## [Collected data]
================

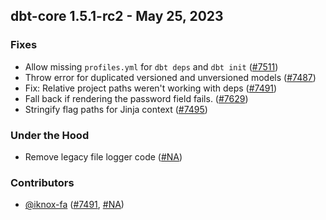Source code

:## dbt-core 1.5.1-rc2 - May 25, 2023

### Fixes

- Allow missing `profiles.yml` for `dbt deps` and `dbt init` ([#7511](https://github.com/dbt-labs/dbt-core/issues/7511))
- Throw error for duplicated versioned and unversioned models ([#7487](https://github.com/dbt-labs/dbt-core/issues/7487))
- Fix: Relative project paths weren't working with deps ([#7491](https://github.com/dbt-labs/dbt-core/issues/7491))
- Fall back if rendering the password field fails. ([#7629](https://github.com/dbt-labs/dbt-core/issues/7629))
- Stringify flag paths for Jinja context ([#7495](https://github.com/dbt-labs/dbt-core/issues/7495))

### Under the Hood

- Remove legacy file logger code ([#NA](https://github.com/dbt-labs/dbt-core/issues/NA))

### Contributors
- [@iknox-fa](https://github.com/iknox-fa) ([#7491](https://github.com/dbt-labs/dbt-core/issues/7491), [#NA](https://github.com/dbt-labs/dbt-core/issues/NA))
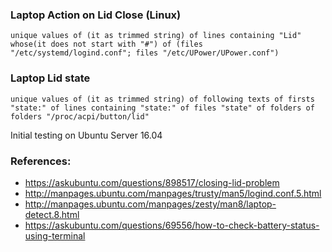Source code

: 
### Laptop Action on Lid Close (Linux)

`unique values of (it as trimmed string) of lines containing "Lid" whose(it does not start with "#") of (files "/etc/systemd/logind.conf"; files "/etc/UPower/UPower.conf")`

### Laptop Lid state

`unique values of (it as trimmed string) of following texts of firsts "state:" of lines containing "state:" of files "state" of folders of folders "/proc/acpi/button/lid"`

Initial testing on Ubuntu Server 16.04

### References:

- https://askubuntu.com/questions/898517/closing-lid-problem
- http://manpages.ubuntu.com/manpages/trusty/man5/logind.conf.5.html
- http://manpages.ubuntu.com/manpages/zesty/man8/laptop-detect.8.html
- https://askubuntu.com/questions/69556/how-to-check-battery-status-using-terminal
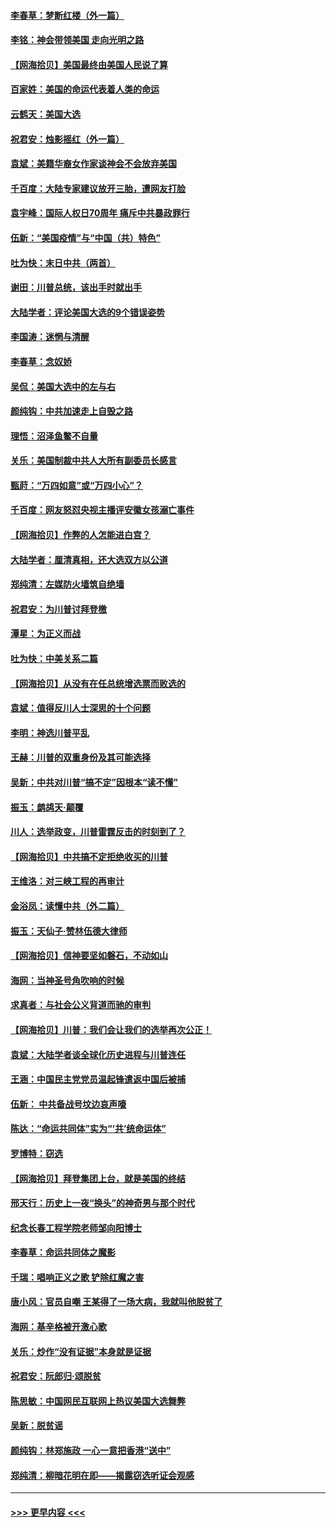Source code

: #### [李春草：梦断红楼（外一篇）](../pages/nsc993/n12619122.md?t=12142251) 
#### [李铭：神会带领美国 走向光明之路](../pages/nsc993/n12618584.md?t=12142251) 
#### [【网海拾贝】美国最终由美国人民说了算](../pages/nsc993/n12617255.md?t=12142251) 
#### [百家姓：美国的命运代表着人类的命运](../pages/nsc993/n12615838.md?t=12142251) 
#### [云鹤天：美国大选](../pages/nsc993/n12615994.md?t=12142251) 
#### [祝君安：烛影摇红（外一篇）](../pages/nsc993/n12615975.md?t=12142251) 
#### [袁斌：美籍华裔女作家谈神会不会放弃美国](../pages/nsc993/n12615263.md?t=12142251) 
#### [千百度：大陆专家建议放开三胎，遭网友打脸](../pages/nsc993/n12614456.md?t=12142251) 
#### [袁宇峰：国际人权日70周年 痛斥中共暴政罪行](../pages/nsc993/n12611965.md?t=12142251) 
#### [伍新：“美国疫情”与“中国（共）特色”](../pages/nsc993/n12611463.md?t=12142251) 
#### [吐为快：末日中共（两首）](../pages/nsc993/n12611461.md?t=12142251) 
#### [谢田：川普总统，该出手时就出手](../pages/nsc993/n12610905.md?t=12142251) 
#### [大陆学者：评论美国大选的9个错误姿势](../pages/nsc993/n12609586.md?t=12142251) 
#### [李国涛：迷惘与清醒](../pages/nsc993/n12607532.md?t=12142251) 
#### [李春草：念奴娇](../pages/nsc993/n12607083.md?t=12142251) 
#### [吴侃：美国大选中的左与右](../pages/nsc993/n12607054.md?t=12142251) 
#### [颜纯钩：中共加速走上自毁之路](../pages/nsc993/n12606473.md?t=12142251) 
#### [理悟：沼泽鱼鳖不自量](../pages/nsc993/n12606454.md?t=12142251) 
#### [关乐：美国制裁中共人大所有副委员长感言](../pages/nsc993/n12606442.md?t=12142251) 
#### [甄莳：“万四如意”或“万四小心”？](../pages/nsc993/n12606091.md?t=12142251) 
#### [千百度：网友怒怼央视主播评安徽女孩溺亡事件](../pages/nsc993/n12605370.md?t=12142251) 
#### [【网海拾贝】作弊的人怎能进白宫？](../pages/nsc993/n12603546.md?t=12142251) 
#### [大陆学者：厘清真相，还大选双方以公道](../pages/nsc993/n12603475.md?t=12142251) 
#### [郑纯清：左媒防火墙筑自绝墙](../pages/nsc993/n12602226.md?t=12142251) 
#### [祝君安：为川普讨拜登檄](../pages/nsc993/n12602199.md?t=12142251) 
#### [潭星：为正义而战](../pages/nsc993/n12600926.md?t=12142251) 
#### [吐为快：中美关系二篇](../pages/nsc993/n12600908.md?t=12142251) 
#### [【网海拾贝】从没有在任总统增选票而败选的](../pages/nsc993/n12600435.md?t=12142251) 
#### [袁斌：值得反川人士深思的十个问题](../pages/nsc993/n12600332.md?t=12142251) 
#### [李明：神选川普平乱](../pages/nsc993/n12599751.md?t=12142251) 
#### [王赫：川普的双重身份及其可能选择](../pages/nsc993/n12599723.md?t=12142251) 
#### [吴新：中共对川普“搞不定”因根本“读不懂”](../pages/nsc993/n12599502.md?t=12142251) 
#### [振玉：鹧鸪天‧颠覆](../pages/nsc993/n12599494.md?t=12142251) 
#### [川人：选举政变，川普雷霆反击的时刻到了？](../pages/nsc993/n12599291.md?t=12142251) 
#### [【网海拾贝】中共搞不定拒绝收买的川普](../pages/nsc993/n12598955.md?t=12142251) 
#### [王维洛：对三峡工程的再审计](../pages/nsc993/n12598436.md?t=12142251) 
#### [金浴凤：读懂中共（外二篇）](../pages/nsc993/n12597943.md?t=12142251) 
#### [振玉：天仙子‧赞林伍德大律师](../pages/nsc993/n12597929.md?t=12142251) 
#### [【网海拾贝】信神要坚如磐石，不动如山](../pages/nsc993/n12597901.md?t=12142251) 
#### [海网：当神圣号角吹响的时候](../pages/nsc993/n12595891.md?t=12142251) 
#### [求真者：与社会公义背道而驰的审判](../pages/nsc993/n12595868.md?t=12142251) 
#### [【网海拾贝】川普：我们会让我们的选举再次公正！](../pages/nsc993/n12594930.md?t=12142251) 
#### [袁斌：大陆学者谈全球化历史进程与川普连任](../pages/nsc993/n12594690.md?t=12142251) 
#### [王涵：中国民主党党员温起锋遣返中国后被捕](../pages/nsc993/n12594540.md?t=12142251) 
#### [伍新： 中共备战号坟边哀声嚎](../pages/nsc993/n12593086.md?t=12142251) 
#### [陈达：“命运共同体”实为“‘共’统命运体”](../pages/nsc993/n12590865.md?t=12142251) 
#### [罗博特：窃选](../pages/nsc993/n12590619.md?t=12142251) 
#### [【网海拾贝】拜登集团上台，就是美国的终结](../pages/nsc993/n12589725.md?t=12142251) 
#### [邢天行：历史上一夜“换头”的神奇男与那个时代](../pages/nsc993/n12589424.md?t=12142251) 
#### [纪念长春工程学院老师邹向阳博士](../pages/nsc993/n12585390.md?t=12142251) 
#### [李春草：命运共同体之魔影](../pages/nsc993/n12585026.md?t=12142251) 
#### [千瑞：唱响正义之歌 铲除红魔之害](../pages/nsc993/n12585002.md?t=12142251) 
#### [唐小风：官员自嘲 王某得了一场大病，我就叫他脱贫了](../pages/nsc993/n12584981.md?t=12142251) 
#### [海网：基辛格被开激心歌](../pages/nsc993/n12584946.md?t=12142251) 
#### [关乐：炒作“没有证据”本身就是证据](../pages/nsc993/n12583146.md?t=12142251) 
#### [祝君安：阮郎归‧颂脱贫](../pages/nsc993/n12583119.md?t=12142251) 
#### [陈思敏：中国网民互联网上热议美国大选舞弊](../pages/nsc993/n12582845.md?t=12142251) 
#### [吴新：脱贫谣](../pages/nsc993/n12580839.md?t=12142251) 
#### [颜纯钩：林郑施政 一心一意把香港“送中”](../pages/nsc993/n12580805.md?t=12142251) 
#### [郑纯清：柳暗花明在即——揭露窃选听证会观感](../pages/nsc993/n12580795.md?t=12142251) 

----
#### [ >>> 更早内容 <<< ](../indexes/nsc993-earlier.md)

================

## [What the task requires]
Take the entries above and return only the lines from the one with "#### [王涵：中国民主党" to the one with "#### [纪念长春工程学院", both included, unchanged.

## [Answer space]
#### [王涵：中国民主党党员温起锋遣返中国后被捕](../pages/nsc993/n12594540.md?t=12142251) 
#### [伍新： 中共备战号坟边哀声嚎](../pages/nsc993/n12593086.md?t=12142251) 
#### [陈达：“命运共同体”实为“‘共’统命运体”](../pages/nsc993/n12590865.md?t=12142251) 
#### [罗博特：窃选](../pages/nsc993/n12590619.md?t=12142251) 
#### [【网海拾贝】拜登集团上台，就是美国的终结](../pages/nsc993/n12589725.md?t=12142251) 
#### [邢天行：历史上一夜“换头”的神奇男与那个时代](../pages/nsc993/n12589424.md?t=12142251) 
#### [纪念长春工程学院老师邹向阳博士](../pages/nsc993/n12585390.md?t=12142251) 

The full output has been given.